# WHAT THE TASK REQUIRES:
Where a line in the listing contains the string "variables", copy that line out.
....
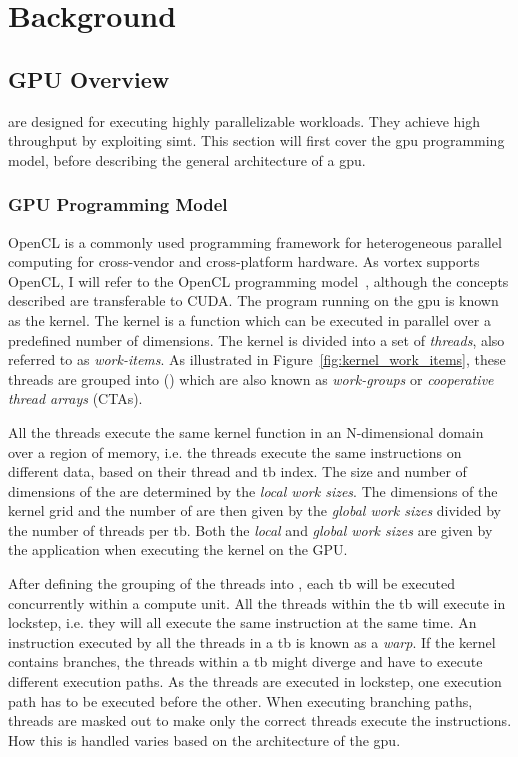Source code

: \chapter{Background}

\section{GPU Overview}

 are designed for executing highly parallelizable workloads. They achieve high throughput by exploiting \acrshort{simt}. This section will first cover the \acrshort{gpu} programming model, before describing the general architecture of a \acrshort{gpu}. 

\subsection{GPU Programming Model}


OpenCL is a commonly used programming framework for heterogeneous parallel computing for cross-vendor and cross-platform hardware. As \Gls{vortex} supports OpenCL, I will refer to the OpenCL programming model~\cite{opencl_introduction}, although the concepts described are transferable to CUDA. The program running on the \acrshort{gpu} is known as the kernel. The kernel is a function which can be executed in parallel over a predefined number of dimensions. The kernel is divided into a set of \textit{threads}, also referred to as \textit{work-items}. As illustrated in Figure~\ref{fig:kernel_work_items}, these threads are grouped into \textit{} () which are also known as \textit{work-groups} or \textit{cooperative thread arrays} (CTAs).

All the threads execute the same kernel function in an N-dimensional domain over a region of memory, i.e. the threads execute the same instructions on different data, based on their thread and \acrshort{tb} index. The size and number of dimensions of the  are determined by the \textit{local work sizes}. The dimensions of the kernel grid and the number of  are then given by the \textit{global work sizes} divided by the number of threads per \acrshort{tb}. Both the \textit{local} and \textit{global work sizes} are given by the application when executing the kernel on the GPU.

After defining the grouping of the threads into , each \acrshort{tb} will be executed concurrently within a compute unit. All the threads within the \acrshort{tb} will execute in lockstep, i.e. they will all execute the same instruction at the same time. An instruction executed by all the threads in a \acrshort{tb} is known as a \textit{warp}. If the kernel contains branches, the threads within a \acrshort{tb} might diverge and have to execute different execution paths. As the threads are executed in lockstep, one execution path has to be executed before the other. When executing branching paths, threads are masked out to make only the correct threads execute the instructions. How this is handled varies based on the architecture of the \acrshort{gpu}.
....
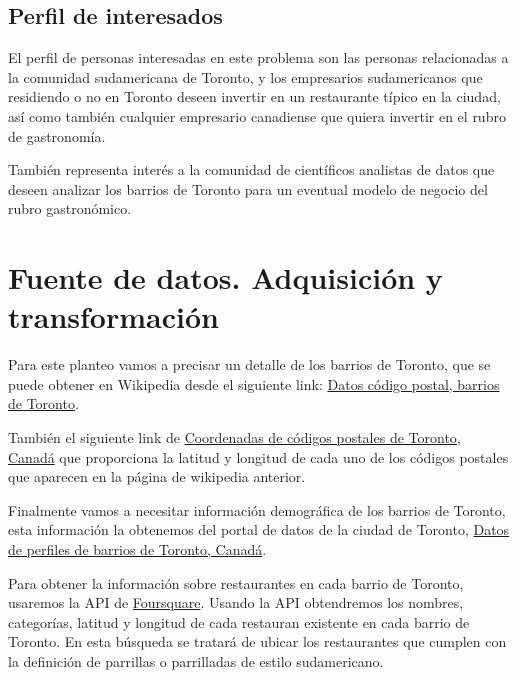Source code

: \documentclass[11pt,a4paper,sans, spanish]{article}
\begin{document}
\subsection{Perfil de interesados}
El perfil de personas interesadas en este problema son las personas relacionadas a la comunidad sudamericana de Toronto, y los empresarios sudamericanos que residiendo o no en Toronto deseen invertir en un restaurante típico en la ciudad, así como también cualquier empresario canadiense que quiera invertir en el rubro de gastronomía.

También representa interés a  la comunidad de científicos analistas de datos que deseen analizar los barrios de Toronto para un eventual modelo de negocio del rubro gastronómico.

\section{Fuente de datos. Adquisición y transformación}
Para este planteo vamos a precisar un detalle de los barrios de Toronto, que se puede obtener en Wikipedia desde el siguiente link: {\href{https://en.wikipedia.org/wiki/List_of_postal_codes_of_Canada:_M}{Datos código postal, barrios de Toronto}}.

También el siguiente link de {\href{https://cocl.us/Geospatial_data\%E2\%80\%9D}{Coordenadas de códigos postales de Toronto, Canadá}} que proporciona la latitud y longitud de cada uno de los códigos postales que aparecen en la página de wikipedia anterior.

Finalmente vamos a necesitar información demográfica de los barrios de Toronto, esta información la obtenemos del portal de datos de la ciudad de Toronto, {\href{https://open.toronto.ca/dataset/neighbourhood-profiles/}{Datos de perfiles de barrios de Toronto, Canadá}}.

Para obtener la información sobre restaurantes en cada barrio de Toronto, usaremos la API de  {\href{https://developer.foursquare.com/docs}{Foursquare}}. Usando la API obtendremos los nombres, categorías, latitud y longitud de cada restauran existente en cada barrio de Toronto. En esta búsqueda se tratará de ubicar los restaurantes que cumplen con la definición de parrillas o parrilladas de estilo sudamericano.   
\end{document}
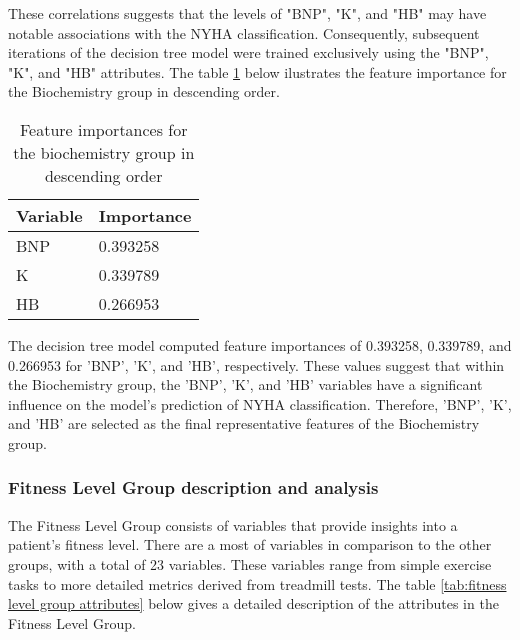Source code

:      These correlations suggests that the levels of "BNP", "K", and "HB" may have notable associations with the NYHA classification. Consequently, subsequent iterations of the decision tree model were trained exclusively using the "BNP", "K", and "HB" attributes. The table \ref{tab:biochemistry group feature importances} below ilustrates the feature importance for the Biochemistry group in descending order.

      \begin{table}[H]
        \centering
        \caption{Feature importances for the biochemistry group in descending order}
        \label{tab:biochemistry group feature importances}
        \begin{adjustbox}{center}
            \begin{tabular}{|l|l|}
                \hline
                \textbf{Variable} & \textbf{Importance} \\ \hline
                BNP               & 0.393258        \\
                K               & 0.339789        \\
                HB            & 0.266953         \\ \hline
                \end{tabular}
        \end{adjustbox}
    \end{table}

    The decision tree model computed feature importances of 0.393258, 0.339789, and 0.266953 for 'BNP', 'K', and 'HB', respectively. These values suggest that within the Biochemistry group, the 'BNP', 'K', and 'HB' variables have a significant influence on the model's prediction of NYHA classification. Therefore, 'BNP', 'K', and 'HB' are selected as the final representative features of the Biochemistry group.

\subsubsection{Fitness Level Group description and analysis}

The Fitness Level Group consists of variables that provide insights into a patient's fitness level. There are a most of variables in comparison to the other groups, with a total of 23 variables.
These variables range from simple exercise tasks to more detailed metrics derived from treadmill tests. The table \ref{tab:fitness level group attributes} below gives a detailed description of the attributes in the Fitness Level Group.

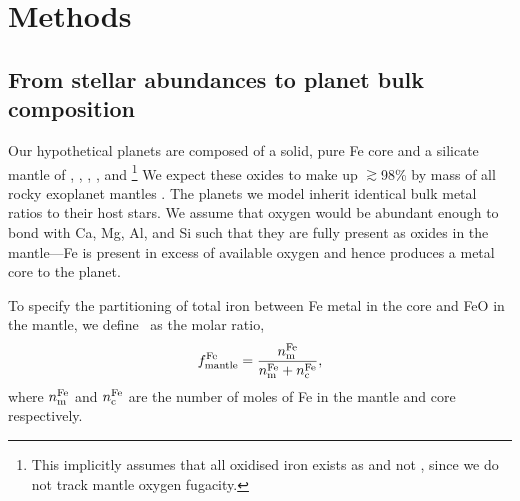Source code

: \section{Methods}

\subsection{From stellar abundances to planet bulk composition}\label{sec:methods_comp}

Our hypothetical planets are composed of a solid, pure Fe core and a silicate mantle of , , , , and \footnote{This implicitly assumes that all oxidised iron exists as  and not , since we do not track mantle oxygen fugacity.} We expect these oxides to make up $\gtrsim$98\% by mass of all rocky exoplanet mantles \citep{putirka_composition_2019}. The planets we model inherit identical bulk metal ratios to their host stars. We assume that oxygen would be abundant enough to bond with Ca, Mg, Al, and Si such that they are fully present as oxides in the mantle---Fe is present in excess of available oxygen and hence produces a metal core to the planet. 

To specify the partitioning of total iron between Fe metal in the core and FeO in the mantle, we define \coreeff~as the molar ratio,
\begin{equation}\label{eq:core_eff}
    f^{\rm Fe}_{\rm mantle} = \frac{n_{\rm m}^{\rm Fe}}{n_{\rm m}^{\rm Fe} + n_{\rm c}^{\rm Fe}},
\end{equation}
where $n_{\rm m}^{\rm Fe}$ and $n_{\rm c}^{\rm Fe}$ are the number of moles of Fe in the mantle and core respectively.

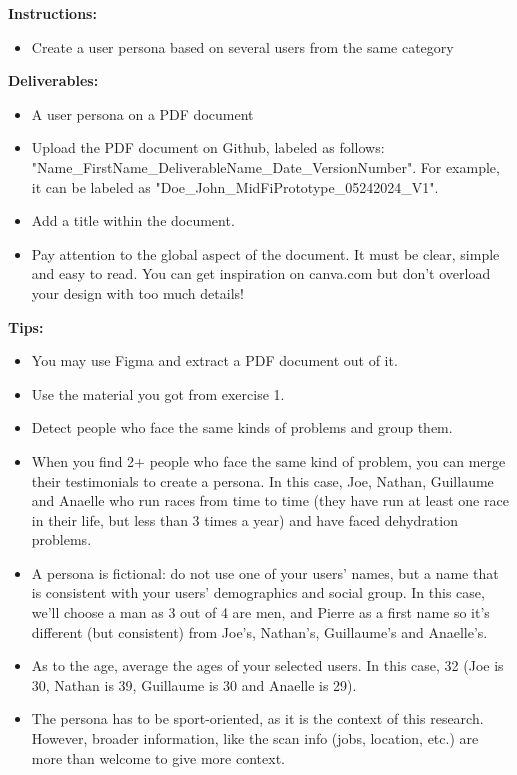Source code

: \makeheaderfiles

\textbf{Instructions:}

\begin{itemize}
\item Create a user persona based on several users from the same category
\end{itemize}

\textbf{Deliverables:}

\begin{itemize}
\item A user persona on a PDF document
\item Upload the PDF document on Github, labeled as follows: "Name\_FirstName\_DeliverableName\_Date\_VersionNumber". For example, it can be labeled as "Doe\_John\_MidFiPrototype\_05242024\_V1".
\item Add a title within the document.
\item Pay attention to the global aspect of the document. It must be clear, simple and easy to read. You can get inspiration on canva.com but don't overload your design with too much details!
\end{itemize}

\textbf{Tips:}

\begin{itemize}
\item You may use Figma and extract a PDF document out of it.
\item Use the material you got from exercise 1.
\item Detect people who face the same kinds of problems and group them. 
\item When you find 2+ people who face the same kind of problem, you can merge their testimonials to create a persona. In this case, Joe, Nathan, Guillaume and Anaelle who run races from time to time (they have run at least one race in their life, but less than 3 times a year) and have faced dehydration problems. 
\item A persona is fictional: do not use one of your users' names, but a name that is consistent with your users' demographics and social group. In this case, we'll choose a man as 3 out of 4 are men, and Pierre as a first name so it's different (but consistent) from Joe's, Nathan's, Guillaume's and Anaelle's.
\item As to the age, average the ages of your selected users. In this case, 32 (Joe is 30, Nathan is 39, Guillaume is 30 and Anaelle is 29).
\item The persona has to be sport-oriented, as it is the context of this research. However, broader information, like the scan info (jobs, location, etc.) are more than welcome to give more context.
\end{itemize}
....
# PROBLEM SOLUTION:
    The decision tree model computed feature importances of 0.393258, 0.339789, and 0.266953 for 'BNP', 'K', and 'HB', respectively. These values suggest that within the Biochemistry group, the 'BNP', 'K', and 'HB' variables have a significant influence on the model's prediction of NYHA classification. Therefore, 'BNP', 'K', and 'HB' are selected as the final representative features of the Biochemistry group.
The Fitness Level Group consists of variables that provide insights into a patient's fitness level. There are a most of variables in comparison to the other groups, with a total of 23 variables.
These variables range from simple exercise tasks to more detailed metrics derived from treadmill tests. The table \ref{tab:fitness level group attributes} below gives a detailed description of the attributes in the Fitness Level Group.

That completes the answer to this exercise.